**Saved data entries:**
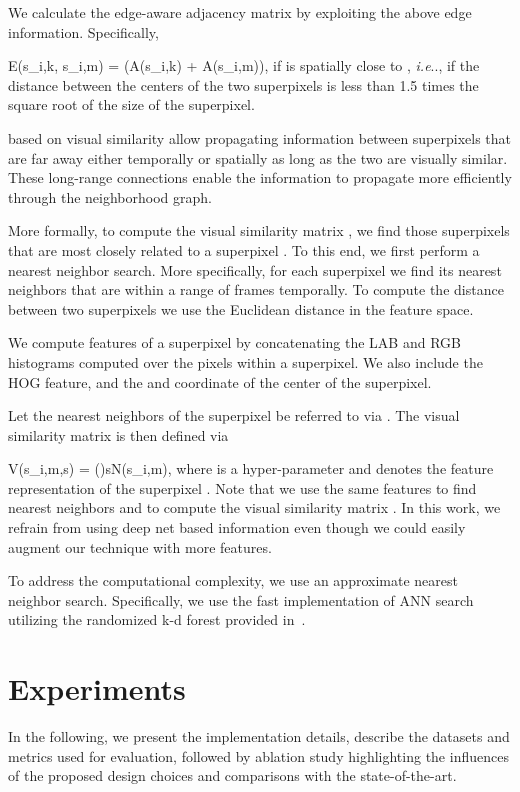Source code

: \documentclass[runningheads]{llncs}
\makeatletter
\newcommand\para[1]{\noindent{#1}}
\def\be {}
\def\@onedot{\ifx\@let@token.\else.\null\fi\xspace}
\DeclareRobustCommand\onedot{\futurelet\@let@token\@onedot}
\def\ie{\emph{i.e}\onedot} \def\Ie{\emph{I.e}\onedot}
\makeatother
\begin{document}
We calculate the edge-aware adjacency matrix  by exploiting the above edge information. Specifically, 
\be
E(s_{i,k}, s_{i,m}) =  \left(A(s_{i,k}) + A(s_{i,m})\right),
\ee
if  is spatially close to , \ie, if the distance between the centers of the two superpixels is less than 1.5 times the square root of the size of the superpixel.

\para{\bf Long range connections} based on visual similarity allow propagating information between superpixels that are far away either temporally or spatially as long as the two are visually similar. These long-range connections enable the information to propagate more efficiently through the neighborhood graph.

More formally,
to compute the visual similarity matrix , we find those superpixels that are most closely related to a superpixel . To this end, we first perform a  nearest neighbor search. More specifically, for each superpixel  we find its  nearest neighbors that are within a range of  frames temporally. To compute the distance between two superpixels we use the Euclidean distance in the feature space. 

We compute features  of a superpixel  by concatenating the LAB and RGB histograms computed over the pixels within a superpixel. We also include the HOG feature, and the  and  coordinate of the center of the superpixel.

Let the  nearest neighbors of the superpixel  be referred to via .
The visual similarity matrix is then defined via
\be
\small
V(s_{i,m},s) = \exp\left(\right)\quad\forall s\in N(s_{i,m}),
\label{eq:NonlocalConnection}
\ee
where  is a hyper-parameter and  denotes the feature representation of the superpixel . Note that we use the same features to find  nearest neighbors and to compute the visual similarity matrix . In this work, we refrain from using deep net based information even though we could easily augment our technique with more features.


To address the computational complexity, we use an approximate  nearest neighbor search. Specifically, we use the fast implementation of ANN search utilizing the randomized k-d forest provided in~\cite{MujaFLANN09}.
 

\section{Experiments}
\label{sec:exp}


In the following, we present the implementation details, describe the datasets and metrics used for evaluation, followed by ablation study highlighting the influences of the proposed design choices and comparisons with the state-of-the-art.
\end{document}
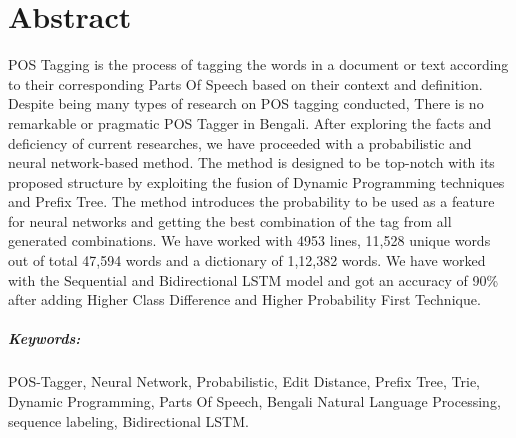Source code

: \documentclass{standalone}
\begin{document}
\chapter*{Abstract}
POS Tagging is the process of tagging the words in a document or text according to their corresponding Parts Of Speech based on their context and definition. Despite being many types of research on POS tagging conducted, There is no remarkable or pragmatic POS Tagger in Bengali. After exploring the facts and deficiency of current researches, we have proceeded with a probabilistic and neural network-based method. The method is designed to be top-notch with its proposed structure by exploiting the fusion of Dynamic Programming techniques and Prefix Tree. The method introduces the probability to be used as a feature for neural networks and getting the best combination of the tag from all generated combinations. We have worked with 4953 lines, 11,528 unique words out of total 47,594 words and a dictionary of 1,12,382 words. We have worked with the Sequential and Bidirectional LSTM model and got an accuracy of 90\% after adding Higher Class Difference and Higher Probability First Technique. 

\clearpage
\paragraph*{Keywords:}POS-Tagger, Neural Network, Probabilistic, Edit Distance, Prefix Tree, Trie, Dynamic Programming, Parts Of Speech, Bengali Natural Language Processing, sequence labeling, Bidirectional LSTM.
\end{document}
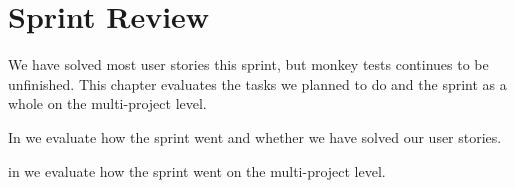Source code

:\chapter{Sprint Review}\label{chap:sprint2_end}
We have solved most user stories this sprint, but monkey tests continues to be unfinished. This chapter evaluates the tasks we planned to do and the sprint as a whole on the multi-project level.

\begin{chapterorganization}
  \item In  we evaluate how the sprint went and whether we have solved our user stories.
  \item in  we evaluate how the sprint went on the multi-project level.
\end{chapterorganization}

**Task prompt:** Only the lines from the beginning of the records through the line bearing "the neighborhood graph." belong in the answer, copied word for word with pictures left out.

**Exercise solution:**
Source code

: \documentclass[runningheads]{llncs}
\makeatletter
\newcommand\para[1]{\noindent{#1}}
\def\be {}
\def\@onedot{\ifx\@let@token.\else.\null\fi\xspace}
\DeclareRobustCommand\onedot{\futurelet\@let@token\@onedot}
\def\ie{\emph{i.e}\onedot} \def\Ie{\emph{I.e}\onedot}
\makeatother
\begin{document}
We calculate the edge-aware adjacency matrix  by exploiting the above edge information. Specifically, 
\be
E(s_{i,k}, s_{i,m}) =  \left(A(s_{i,k}) + A(s_{i,m})\right),
\ee
if  is spatially close to , \ie, if the distance between the centers of the two superpixels is less than 1.5 times the square root of the size of the superpixel.

\para{\bf Long range connections} based on visual similarity allow propagating information between superpixels that are far away either temporally or spatially as long as the two are visually similar. These long-range connections enable the information to propagate more efficiently through the neighborhood graph.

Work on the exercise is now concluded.